Pictures paired with source code:
══════════

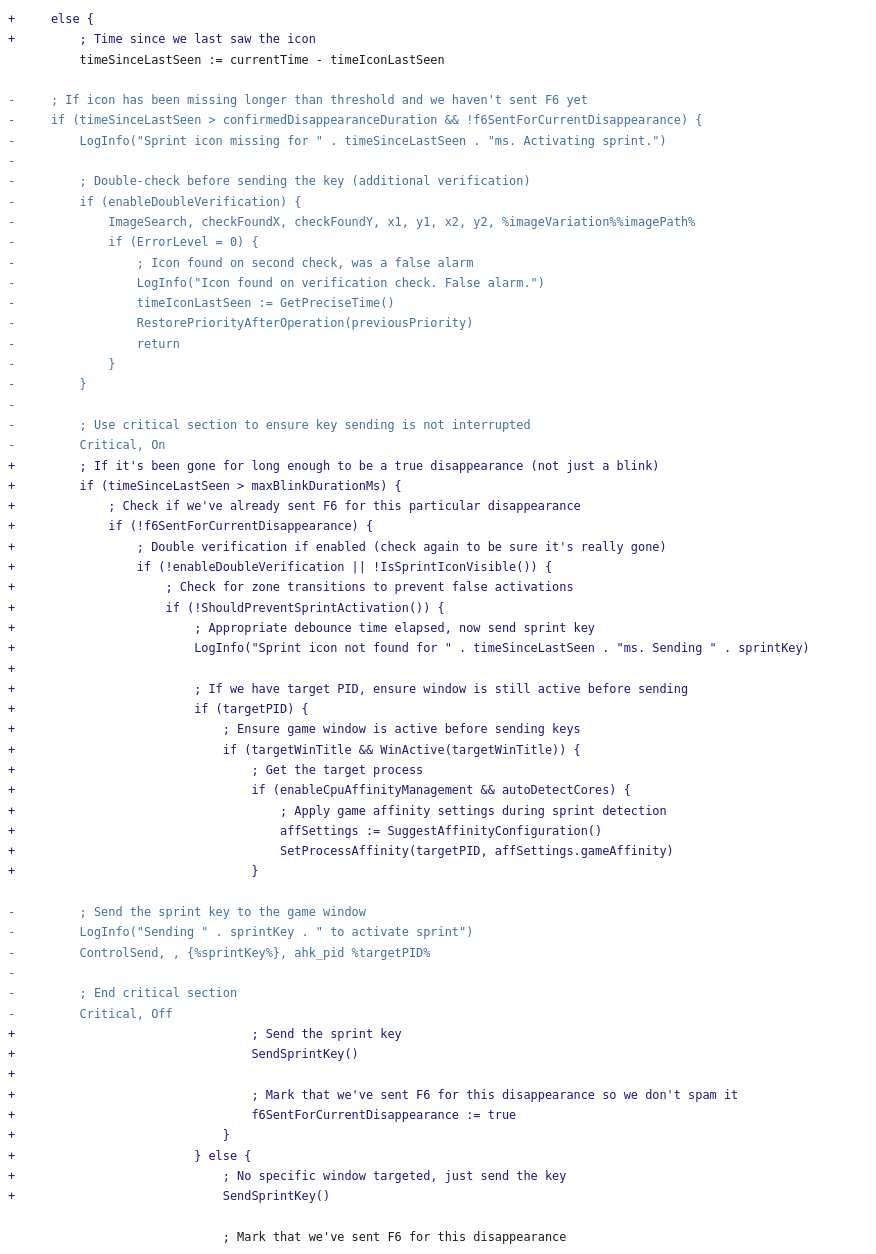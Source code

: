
 ```diff
+     else {
+         ; Time since we last saw the icon
          timeSinceLastSeen := currentTime - timeIconLastSeen
          
-     ; If icon has been missing longer than threshold and we haven't sent F6 yet
-     if (timeSinceLastSeen > confirmedDisappearanceDuration && !f6SentForCurrentDisappearance) {
-         LogInfo("Sprint icon missing for " . timeSinceLastSeen . "ms. Activating sprint.")
-         
-         ; Double-check before sending the key (additional verification)
-         if (enableDoubleVerification) {
-             ImageSearch, checkFoundX, checkFoundY, x1, y1, x2, y2, %imageVariation%%imagePath%
-             if (ErrorLevel = 0) {
-                 ; Icon found on second check, was a false alarm
-                 LogInfo("Icon found on verification check. False alarm.")
-                 timeIconLastSeen := GetPreciseTime()
-                 RestorePriorityAfterOperation(previousPriority)
-                 return
-             }
-         }
-         
-         ; Use critical section to ensure key sending is not interrupted
-         Critical, On
+         ; If it's been gone for long enough to be a true disappearance (not just a blink)
+         if (timeSinceLastSeen > maxBlinkDurationMs) {
+             ; Check if we've already sent F6 for this particular disappearance
+             if (!f6SentForCurrentDisappearance) {
+                 ; Double verification if enabled (check again to be sure it's really gone)
+                 if (!enableDoubleVerification || !IsSprintIconVisible()) {
+                     ; Check for zone transitions to prevent false activations
+                     if (!ShouldPreventSprintActivation()) {
+                         ; Appropriate debounce time elapsed, now send sprint key
+                         LogInfo("Sprint icon not found for " . timeSinceLastSeen . "ms. Sending " . sprintKey)
+                         
+                         ; If we have target PID, ensure window is still active before sending
+                         if (targetPID) {
+                             ; Ensure game window is active before sending keys
+                             if (targetWinTitle && WinActive(targetWinTitle)) {
+                                 ; Get the target process
+                                 if (enableCpuAffinityManagement && autoDetectCores) {
+                                     ; Apply game affinity settings during sprint detection
+                                     affSettings := SuggestAffinityConfiguration()
+                                     SetProcessAffinity(targetPID, affSettings.gameAffinity)
+                                 }
                                  
-         ; Send the sprint key to the game window
-         LogInfo("Sending " . sprintKey . " to activate sprint")
-         ControlSend, , {%sprintKey%}, ahk_pid %targetPID%
-         
-         ; End critical section
-         Critical, Off
+                                 ; Send the sprint key
+                                 SendSprintKey()
+                                 
+                                 ; Mark that we've sent F6 for this disappearance so we don't spam it
+                                 f6SentForCurrentDisappearance := true
+                             }
+                         } else {
+                             ; No specific window targeted, just send the key
+                             SendSprintKey()
                              
                              ; Mark that we've sent F6 for this disappearance
```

══════════

* **WHAT THIS TASK INVOLVES**
Search the entries for "section" and copy out each line that has it.

* **ANSWER SPACE**
-         ; Use critical section to ensure key sending is not interrupted
-         ; End critical section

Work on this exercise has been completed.